Intestinal metaplasia induced by X-irradiation: its biological characteristics

摘要

The gastric regions of mice, Mongolian gerbils or different strains of rats were irradiated with a total dose of 20 Gy of X-rays given in two fractions. Intestinal metaplasia was induced in rats, however, not in mice or gerbils, and it was greatly influenced by the rat strains and sexes. Alkaline phosphatase (ALP)-positive metaplastic foci were increased by the administration of ranitidine, crude stomach antigens or the subtotal resection of the fundus and decreased by cysteamine, histamine or the removal of the submandibular gland. We suggest that an elevation in the pH of the gastric juice was due to the disappearance of the parietal cells and is one of the principal factors for the development of intestinal metaplasia, which may be reversible. When the gastric tissue was implanted into the duodenum, pepsinogen-positive chimeric glands with goblet cells appeared in the graft. Esophagus grafts were transplanted into the stomach or duodenum and newly differentiated into gastric or duodenal mucosa,respectively.
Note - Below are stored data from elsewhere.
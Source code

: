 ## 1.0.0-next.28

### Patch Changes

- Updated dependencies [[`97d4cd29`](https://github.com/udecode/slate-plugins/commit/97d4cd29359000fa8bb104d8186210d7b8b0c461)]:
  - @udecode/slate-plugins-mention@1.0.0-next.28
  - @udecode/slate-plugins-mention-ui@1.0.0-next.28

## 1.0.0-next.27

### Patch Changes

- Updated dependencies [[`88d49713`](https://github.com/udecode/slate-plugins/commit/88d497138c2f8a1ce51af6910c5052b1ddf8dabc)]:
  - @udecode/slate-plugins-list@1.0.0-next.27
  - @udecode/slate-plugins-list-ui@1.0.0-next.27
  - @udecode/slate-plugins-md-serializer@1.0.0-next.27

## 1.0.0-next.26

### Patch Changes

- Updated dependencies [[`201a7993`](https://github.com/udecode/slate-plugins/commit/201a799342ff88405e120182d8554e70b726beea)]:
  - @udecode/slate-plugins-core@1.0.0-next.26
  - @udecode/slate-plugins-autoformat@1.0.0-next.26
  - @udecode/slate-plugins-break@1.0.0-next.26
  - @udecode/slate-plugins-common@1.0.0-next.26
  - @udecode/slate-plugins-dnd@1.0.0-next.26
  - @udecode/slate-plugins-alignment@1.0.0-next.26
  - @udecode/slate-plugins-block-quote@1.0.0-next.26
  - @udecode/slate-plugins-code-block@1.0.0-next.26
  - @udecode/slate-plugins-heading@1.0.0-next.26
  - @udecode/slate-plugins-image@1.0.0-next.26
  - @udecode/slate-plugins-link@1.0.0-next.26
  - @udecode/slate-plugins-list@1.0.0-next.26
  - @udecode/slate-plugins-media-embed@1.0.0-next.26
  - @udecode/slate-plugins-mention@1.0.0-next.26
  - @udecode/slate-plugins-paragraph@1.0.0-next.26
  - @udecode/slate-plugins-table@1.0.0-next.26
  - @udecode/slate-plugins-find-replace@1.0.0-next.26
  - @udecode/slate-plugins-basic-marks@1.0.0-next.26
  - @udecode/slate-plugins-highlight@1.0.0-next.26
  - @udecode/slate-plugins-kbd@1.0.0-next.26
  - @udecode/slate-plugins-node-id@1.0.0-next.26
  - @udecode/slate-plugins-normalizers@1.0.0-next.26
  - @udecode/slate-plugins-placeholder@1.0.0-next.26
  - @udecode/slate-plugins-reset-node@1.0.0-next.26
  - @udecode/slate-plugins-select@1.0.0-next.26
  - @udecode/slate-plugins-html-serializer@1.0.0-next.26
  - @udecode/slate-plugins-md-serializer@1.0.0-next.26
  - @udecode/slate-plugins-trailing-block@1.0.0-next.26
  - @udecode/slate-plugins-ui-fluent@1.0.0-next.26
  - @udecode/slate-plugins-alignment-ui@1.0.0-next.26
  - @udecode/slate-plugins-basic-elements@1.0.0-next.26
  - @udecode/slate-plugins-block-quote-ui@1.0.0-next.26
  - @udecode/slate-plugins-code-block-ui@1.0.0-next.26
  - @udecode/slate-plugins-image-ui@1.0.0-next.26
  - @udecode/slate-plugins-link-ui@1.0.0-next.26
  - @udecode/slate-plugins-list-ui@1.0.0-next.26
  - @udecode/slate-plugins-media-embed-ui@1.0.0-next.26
In the gut, the microenvironment might thus be conducive to the development of metaplasia or to new differentiation. Intestinal metaplasia was found to possibly increase the sensitivity to the induction of tumors by carcinogens of the 1,2-dimethylhydrazine (DMH) or azoxymethane (AOM) type. This route, however, is relatively minor compared to the main route of the 7V-methyl-iVr-nitro-A/-nitrosoguanidine (MNNG) or N-methylnitrosourea (MNU) which was not affected.